Michigan Governor Rick Snyder with First Lady Sue Snyder, at Ford Field in Detroit, January 18, 2013

==Business career==
=== Coopers & Lybrand ===
Snyder was employed with Coopers & Lybrand, from 1982 to 1991, beginning in the tax department of the Detroit office. Snyder was named partner in 1988. The next year, Snyder was named partner-in-charge of the mergers and acquisitions practice in the Chicago office.
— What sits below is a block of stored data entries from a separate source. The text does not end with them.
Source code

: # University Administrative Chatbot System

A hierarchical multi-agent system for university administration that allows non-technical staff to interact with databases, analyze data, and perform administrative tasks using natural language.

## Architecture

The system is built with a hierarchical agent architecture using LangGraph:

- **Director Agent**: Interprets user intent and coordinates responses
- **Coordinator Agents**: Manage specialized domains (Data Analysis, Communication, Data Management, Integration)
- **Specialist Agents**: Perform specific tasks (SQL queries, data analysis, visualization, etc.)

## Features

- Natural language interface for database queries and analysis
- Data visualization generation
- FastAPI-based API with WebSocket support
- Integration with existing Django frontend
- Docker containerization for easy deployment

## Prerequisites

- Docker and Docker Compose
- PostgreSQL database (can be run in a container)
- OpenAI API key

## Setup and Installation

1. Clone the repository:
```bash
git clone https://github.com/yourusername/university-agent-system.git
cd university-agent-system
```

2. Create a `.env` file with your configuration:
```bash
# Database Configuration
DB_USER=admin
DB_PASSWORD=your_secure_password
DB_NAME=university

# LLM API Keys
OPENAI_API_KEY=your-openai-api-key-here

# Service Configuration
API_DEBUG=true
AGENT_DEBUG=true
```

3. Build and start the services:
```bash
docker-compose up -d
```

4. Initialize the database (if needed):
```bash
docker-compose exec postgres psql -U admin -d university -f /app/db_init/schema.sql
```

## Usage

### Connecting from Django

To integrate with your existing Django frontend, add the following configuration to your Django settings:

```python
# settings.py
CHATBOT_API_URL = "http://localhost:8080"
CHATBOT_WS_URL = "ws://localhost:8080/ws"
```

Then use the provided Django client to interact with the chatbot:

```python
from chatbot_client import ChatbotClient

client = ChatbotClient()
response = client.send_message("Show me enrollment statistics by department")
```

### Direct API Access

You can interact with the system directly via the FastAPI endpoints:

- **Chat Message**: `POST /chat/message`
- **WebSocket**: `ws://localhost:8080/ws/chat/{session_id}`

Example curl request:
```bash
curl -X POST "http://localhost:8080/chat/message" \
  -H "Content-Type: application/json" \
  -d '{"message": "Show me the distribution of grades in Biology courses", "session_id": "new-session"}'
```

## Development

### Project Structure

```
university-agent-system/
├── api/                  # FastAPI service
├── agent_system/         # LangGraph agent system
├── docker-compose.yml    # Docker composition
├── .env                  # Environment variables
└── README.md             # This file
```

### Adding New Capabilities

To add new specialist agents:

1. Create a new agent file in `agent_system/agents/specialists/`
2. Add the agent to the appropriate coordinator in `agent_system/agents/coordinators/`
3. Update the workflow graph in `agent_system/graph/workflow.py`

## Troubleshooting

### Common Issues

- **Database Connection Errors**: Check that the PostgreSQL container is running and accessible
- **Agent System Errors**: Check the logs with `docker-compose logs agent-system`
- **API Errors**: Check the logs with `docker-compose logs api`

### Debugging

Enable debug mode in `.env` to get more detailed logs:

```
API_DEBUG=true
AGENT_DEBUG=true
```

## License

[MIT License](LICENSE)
He served as an adjunct assistant professor of accounting at the University of Michigan from 1982 to 1984.

=== Gateway, Inc. ===
Snyder joined the computer company Gateway (based in Irvine, California) in 1991 as the executive vice president. He served as president and chief operating officer from 1996 to 1997. He remained on the board of directors until 2007. From 2005 to 2007, Snyder served as the chairman of the board. During 2006, Snyder served as interim chief executive officer while a search for a permanent replacement was made. His tenure on the Gateway board ran from 1991 to 2007 until Gateway was sold to Acer Inc. Snyder stated that he did not vote for outsourcing while he was a Gateway board director and he worked to bring jobs to America as the interim CEO of Gateway.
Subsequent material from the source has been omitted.